● **What you need to do**:
Tally the lines of the entries in which the string "identity" occurs, and say only how many.

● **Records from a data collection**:
________________

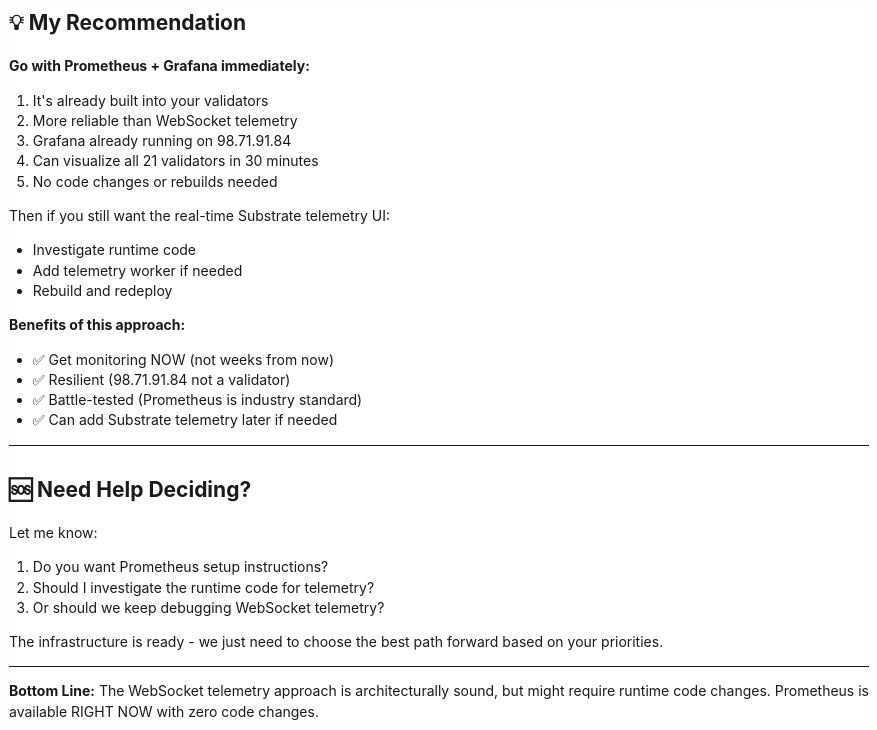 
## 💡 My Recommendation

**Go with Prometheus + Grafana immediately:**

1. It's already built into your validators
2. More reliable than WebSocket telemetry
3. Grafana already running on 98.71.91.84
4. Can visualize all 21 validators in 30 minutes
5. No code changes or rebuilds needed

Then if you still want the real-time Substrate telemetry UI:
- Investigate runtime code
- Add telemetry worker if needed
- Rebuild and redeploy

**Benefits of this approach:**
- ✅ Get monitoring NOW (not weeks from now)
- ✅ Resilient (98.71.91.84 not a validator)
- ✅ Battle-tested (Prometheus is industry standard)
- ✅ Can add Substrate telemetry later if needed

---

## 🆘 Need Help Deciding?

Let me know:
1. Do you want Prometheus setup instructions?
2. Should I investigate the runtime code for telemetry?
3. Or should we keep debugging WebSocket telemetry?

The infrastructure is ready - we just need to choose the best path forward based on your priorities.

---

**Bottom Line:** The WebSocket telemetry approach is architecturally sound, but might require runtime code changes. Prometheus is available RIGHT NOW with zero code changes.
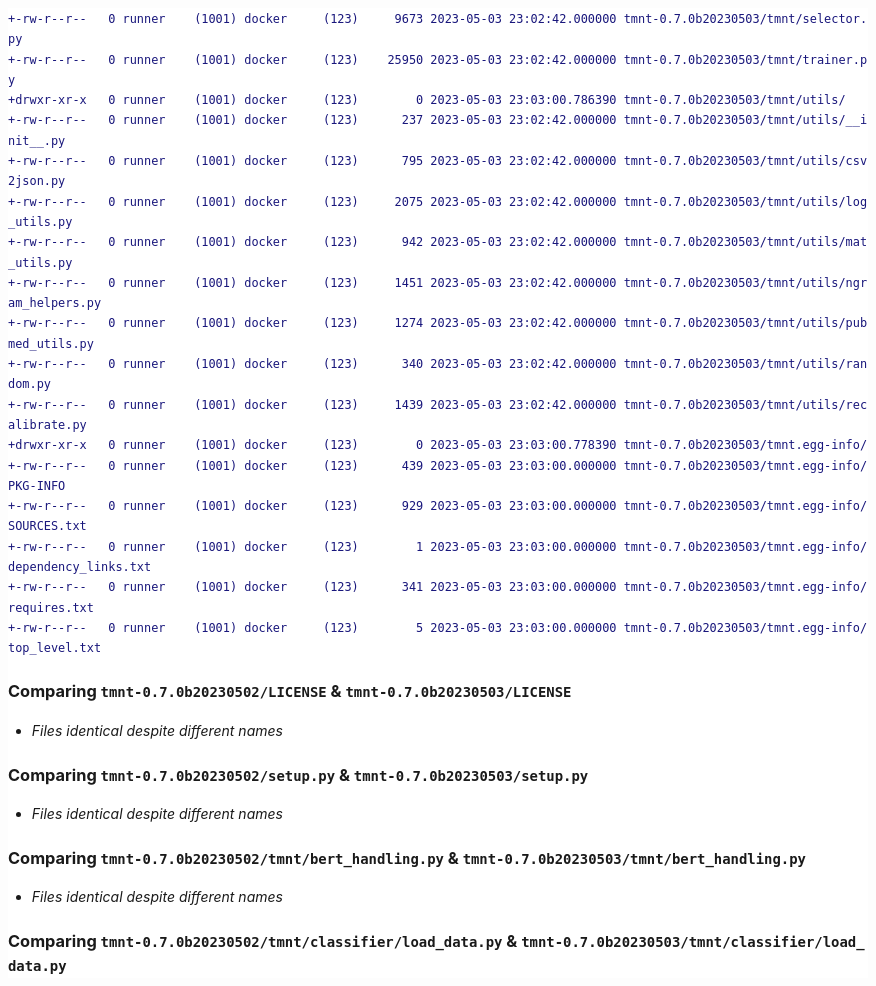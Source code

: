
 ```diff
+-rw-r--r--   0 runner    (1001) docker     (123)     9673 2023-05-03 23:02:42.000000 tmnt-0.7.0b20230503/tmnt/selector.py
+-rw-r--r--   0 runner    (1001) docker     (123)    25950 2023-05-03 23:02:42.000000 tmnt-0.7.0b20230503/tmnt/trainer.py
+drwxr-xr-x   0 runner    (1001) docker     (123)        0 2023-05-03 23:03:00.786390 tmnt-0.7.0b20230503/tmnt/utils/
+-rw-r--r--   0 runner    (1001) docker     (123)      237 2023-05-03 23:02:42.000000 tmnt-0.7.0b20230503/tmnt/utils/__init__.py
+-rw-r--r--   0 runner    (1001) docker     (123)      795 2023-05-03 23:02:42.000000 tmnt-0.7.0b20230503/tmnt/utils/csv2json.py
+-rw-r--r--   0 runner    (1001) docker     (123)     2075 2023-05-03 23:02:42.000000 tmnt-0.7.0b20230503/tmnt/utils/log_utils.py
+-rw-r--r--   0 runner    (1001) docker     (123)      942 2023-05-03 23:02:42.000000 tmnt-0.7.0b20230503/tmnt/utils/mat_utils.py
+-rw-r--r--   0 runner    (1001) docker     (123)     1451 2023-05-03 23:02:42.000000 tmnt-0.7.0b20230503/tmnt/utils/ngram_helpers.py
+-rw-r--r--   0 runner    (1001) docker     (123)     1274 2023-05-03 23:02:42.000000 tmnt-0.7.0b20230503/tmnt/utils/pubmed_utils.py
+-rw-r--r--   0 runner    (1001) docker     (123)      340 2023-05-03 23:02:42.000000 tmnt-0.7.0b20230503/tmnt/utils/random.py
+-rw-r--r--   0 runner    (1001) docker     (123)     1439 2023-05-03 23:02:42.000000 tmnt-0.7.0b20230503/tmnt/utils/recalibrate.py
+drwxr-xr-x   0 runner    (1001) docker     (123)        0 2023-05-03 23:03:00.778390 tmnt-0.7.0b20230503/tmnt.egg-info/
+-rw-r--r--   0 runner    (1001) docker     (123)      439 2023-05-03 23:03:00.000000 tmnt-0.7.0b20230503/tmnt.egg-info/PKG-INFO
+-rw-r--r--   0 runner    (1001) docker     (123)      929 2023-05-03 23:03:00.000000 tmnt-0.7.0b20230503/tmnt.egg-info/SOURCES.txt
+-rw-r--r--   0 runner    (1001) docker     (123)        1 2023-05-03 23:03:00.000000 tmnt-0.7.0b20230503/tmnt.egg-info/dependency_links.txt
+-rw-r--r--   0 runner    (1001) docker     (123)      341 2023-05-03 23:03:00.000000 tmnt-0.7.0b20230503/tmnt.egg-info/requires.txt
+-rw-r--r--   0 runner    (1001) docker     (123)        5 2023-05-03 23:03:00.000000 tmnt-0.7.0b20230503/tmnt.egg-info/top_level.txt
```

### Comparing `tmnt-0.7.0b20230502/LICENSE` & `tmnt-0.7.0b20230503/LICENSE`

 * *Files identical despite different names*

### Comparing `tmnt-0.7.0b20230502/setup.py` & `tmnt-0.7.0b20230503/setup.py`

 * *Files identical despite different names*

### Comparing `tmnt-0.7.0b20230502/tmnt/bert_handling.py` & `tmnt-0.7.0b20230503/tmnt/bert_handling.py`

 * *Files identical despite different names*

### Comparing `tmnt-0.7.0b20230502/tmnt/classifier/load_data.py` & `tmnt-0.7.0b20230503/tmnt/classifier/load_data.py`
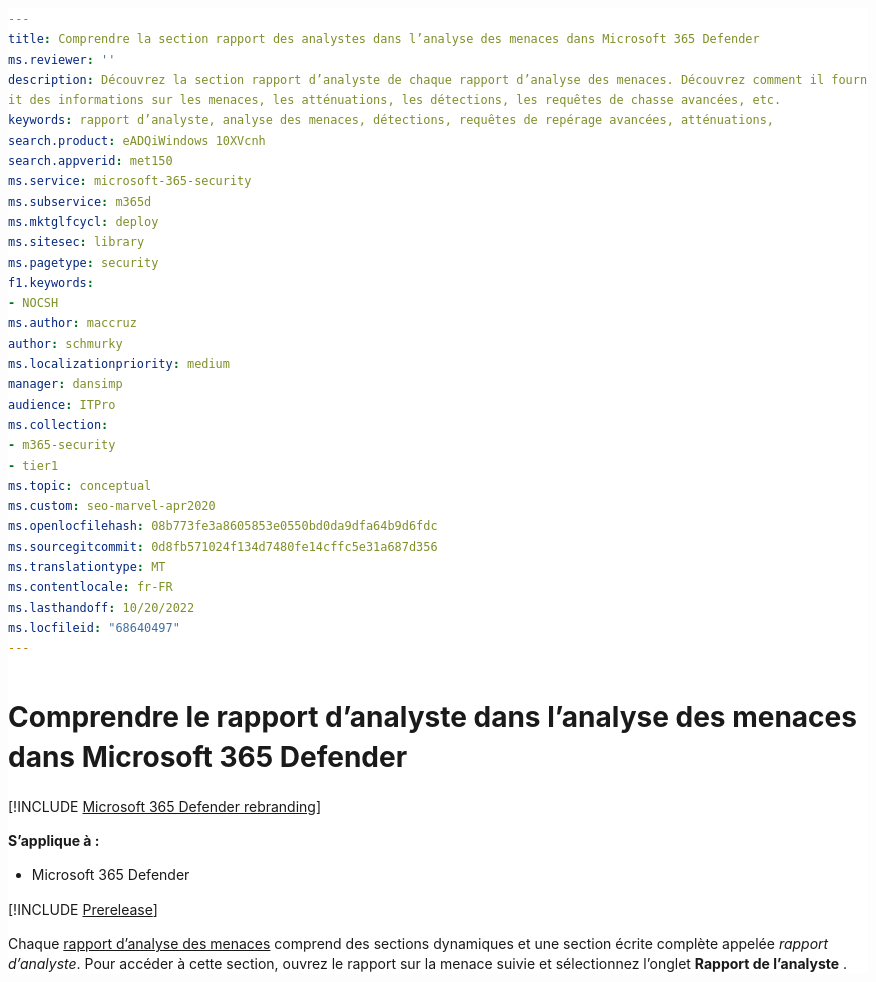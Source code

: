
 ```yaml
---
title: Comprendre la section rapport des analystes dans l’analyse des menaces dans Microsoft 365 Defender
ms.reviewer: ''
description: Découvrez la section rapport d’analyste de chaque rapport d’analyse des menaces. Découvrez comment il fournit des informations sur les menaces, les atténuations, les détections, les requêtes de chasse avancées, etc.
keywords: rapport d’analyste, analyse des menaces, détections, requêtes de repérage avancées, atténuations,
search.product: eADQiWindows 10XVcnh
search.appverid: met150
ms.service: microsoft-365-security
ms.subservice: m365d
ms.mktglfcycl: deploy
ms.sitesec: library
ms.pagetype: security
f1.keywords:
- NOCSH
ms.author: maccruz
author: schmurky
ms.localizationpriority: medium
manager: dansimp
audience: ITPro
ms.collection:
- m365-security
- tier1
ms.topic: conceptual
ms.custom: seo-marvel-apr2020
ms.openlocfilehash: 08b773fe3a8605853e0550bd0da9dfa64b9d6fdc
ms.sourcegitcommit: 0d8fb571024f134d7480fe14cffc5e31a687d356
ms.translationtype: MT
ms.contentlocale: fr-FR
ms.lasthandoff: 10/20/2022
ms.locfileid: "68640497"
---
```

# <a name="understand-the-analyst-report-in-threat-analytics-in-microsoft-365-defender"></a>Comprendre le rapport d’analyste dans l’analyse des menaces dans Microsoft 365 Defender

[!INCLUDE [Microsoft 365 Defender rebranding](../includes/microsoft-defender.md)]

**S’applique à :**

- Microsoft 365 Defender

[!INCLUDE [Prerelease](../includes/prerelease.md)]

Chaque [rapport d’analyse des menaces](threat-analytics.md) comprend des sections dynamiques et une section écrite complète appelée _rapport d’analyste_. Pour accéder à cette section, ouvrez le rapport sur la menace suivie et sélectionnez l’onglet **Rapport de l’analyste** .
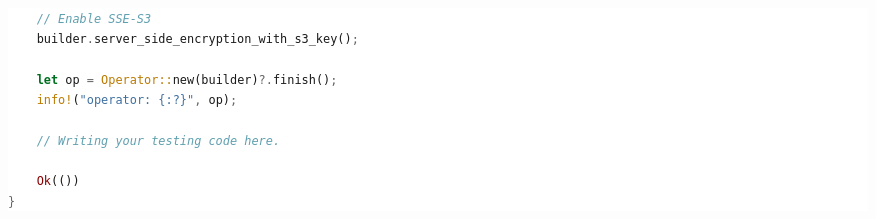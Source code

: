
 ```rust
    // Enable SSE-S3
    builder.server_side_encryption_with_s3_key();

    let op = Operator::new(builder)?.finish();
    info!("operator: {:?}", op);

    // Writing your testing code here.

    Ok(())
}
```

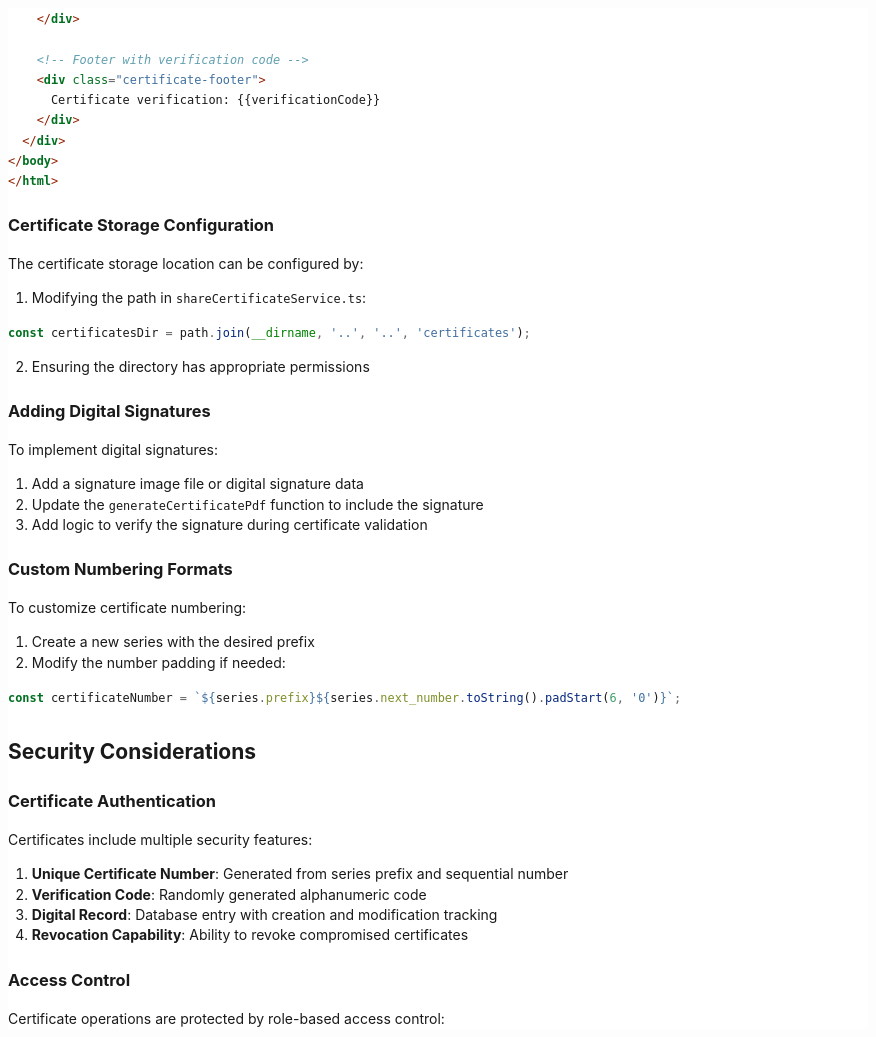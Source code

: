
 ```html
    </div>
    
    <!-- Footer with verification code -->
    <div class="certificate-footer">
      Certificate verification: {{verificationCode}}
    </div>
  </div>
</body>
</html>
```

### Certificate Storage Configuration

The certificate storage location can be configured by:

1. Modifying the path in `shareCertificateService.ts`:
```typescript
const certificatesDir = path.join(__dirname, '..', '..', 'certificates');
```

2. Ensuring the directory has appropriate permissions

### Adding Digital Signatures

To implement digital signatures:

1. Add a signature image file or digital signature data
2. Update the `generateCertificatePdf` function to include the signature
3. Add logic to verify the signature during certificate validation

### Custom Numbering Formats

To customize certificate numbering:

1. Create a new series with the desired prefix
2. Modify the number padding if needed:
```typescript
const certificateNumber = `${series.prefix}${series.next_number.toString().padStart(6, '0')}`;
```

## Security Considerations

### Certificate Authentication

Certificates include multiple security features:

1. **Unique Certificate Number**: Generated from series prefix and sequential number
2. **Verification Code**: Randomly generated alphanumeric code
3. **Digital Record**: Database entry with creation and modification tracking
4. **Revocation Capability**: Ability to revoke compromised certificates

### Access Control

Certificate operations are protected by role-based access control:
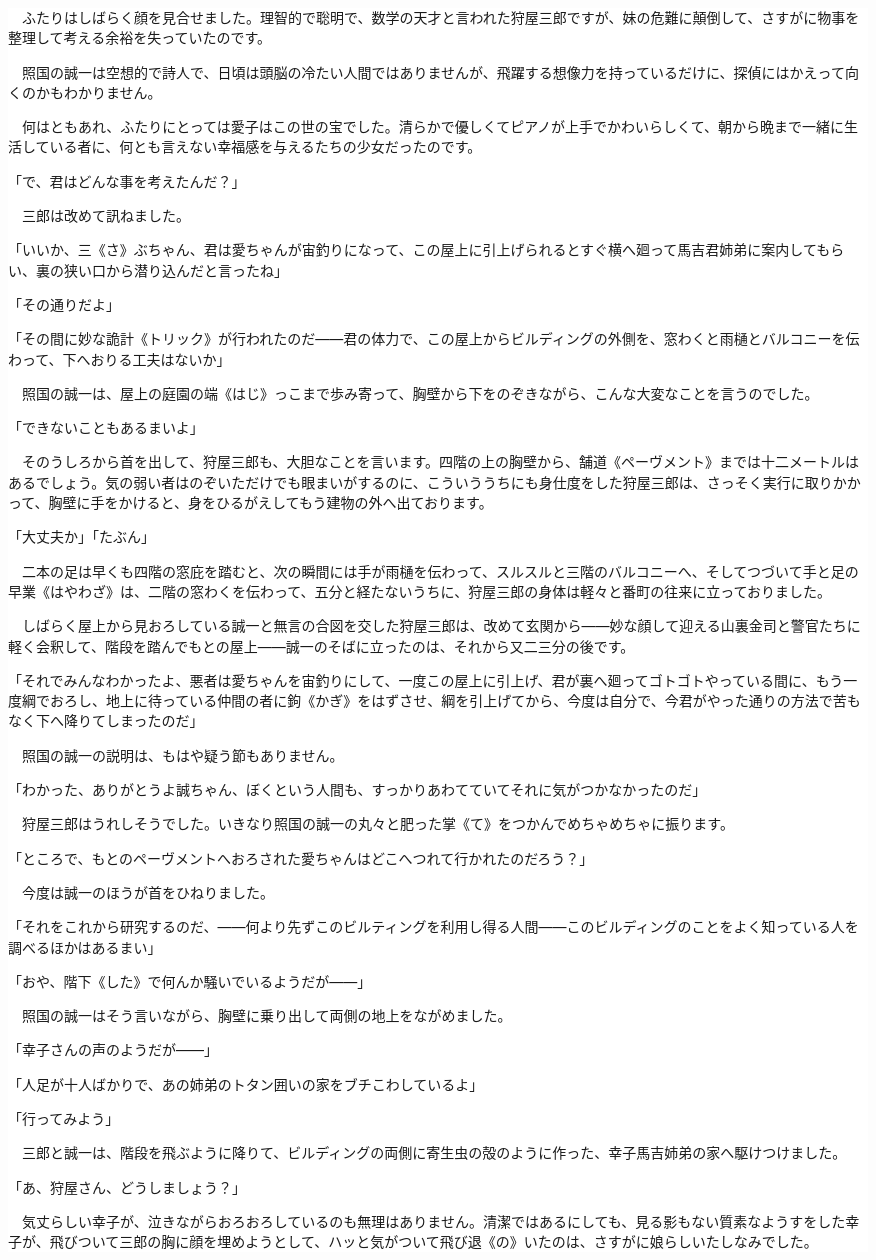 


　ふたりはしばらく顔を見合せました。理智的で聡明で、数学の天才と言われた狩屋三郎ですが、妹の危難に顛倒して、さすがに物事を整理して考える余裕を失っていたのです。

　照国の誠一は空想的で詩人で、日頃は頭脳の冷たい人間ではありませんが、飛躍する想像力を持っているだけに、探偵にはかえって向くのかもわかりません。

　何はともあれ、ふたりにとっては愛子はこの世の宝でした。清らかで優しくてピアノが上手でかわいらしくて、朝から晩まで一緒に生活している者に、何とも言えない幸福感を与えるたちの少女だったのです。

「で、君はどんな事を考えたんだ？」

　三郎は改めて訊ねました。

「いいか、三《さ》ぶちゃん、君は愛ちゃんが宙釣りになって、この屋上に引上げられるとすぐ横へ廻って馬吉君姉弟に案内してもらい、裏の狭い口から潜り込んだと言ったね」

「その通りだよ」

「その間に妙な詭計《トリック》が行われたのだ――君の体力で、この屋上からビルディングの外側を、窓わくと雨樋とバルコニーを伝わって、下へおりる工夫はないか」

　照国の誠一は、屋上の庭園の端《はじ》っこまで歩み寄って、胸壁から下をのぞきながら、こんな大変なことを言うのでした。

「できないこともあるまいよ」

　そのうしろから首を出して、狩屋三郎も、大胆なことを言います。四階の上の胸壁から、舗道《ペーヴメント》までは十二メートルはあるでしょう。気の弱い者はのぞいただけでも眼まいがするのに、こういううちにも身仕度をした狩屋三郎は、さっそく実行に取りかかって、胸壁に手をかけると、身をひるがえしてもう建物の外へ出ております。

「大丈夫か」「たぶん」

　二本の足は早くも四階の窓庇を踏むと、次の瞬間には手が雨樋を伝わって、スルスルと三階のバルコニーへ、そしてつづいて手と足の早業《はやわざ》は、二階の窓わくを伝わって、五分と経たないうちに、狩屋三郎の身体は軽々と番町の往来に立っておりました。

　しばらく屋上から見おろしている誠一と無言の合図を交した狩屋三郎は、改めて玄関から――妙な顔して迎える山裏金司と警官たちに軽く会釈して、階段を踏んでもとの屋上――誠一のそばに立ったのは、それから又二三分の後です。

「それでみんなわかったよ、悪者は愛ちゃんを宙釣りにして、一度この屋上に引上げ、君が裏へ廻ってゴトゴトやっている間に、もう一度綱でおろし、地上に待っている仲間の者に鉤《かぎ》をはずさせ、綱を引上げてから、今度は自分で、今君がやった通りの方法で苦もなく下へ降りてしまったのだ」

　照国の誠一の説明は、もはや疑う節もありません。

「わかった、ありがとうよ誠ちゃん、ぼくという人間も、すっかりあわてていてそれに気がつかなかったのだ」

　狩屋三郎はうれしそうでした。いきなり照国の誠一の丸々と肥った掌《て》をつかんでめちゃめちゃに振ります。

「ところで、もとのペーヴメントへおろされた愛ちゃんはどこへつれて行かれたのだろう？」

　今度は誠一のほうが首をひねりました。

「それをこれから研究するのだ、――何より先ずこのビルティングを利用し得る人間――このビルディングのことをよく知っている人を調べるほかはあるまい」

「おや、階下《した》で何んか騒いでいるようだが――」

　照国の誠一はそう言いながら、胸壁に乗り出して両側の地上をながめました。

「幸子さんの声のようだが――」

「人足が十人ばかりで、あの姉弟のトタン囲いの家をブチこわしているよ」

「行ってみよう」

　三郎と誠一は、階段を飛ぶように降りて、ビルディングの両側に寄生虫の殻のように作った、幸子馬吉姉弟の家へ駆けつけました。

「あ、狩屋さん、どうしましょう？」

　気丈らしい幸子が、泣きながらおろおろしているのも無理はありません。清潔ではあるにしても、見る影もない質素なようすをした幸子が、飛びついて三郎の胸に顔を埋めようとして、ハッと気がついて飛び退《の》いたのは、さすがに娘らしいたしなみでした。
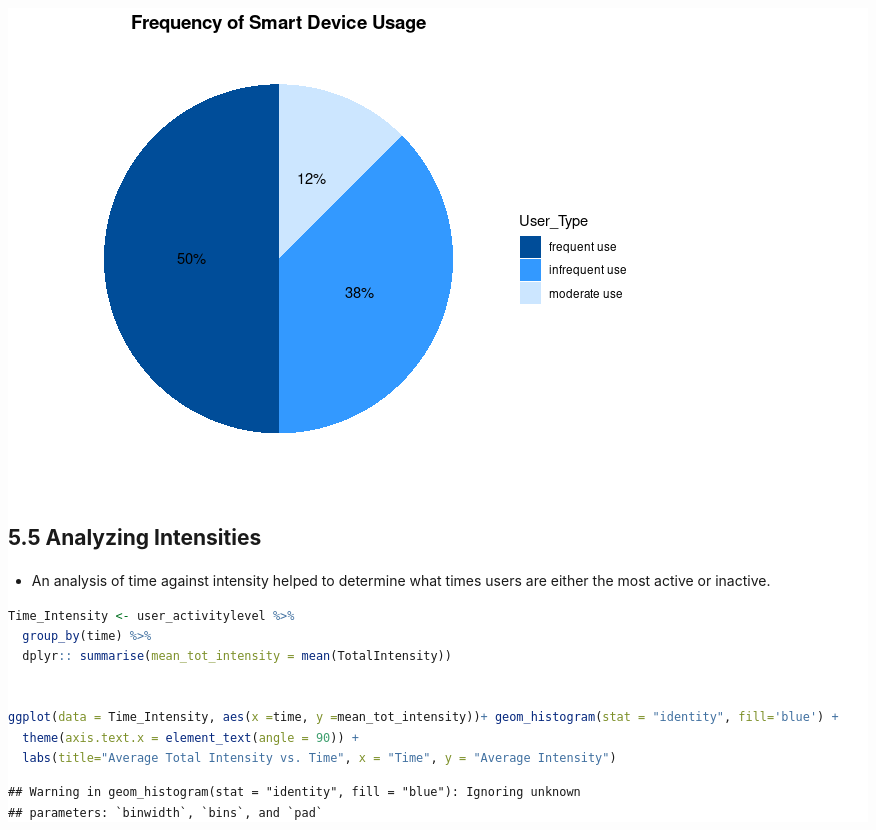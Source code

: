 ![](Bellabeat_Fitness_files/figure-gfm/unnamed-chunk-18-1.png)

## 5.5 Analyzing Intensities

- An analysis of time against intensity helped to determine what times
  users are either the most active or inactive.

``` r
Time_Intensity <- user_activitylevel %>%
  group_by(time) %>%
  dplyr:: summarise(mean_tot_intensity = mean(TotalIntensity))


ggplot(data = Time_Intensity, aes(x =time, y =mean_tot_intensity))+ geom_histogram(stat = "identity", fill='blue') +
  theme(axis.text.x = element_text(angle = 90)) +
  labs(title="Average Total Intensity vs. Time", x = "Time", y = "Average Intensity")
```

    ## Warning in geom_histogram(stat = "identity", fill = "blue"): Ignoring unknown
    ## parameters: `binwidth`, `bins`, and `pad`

________________

● **Task solution**:
2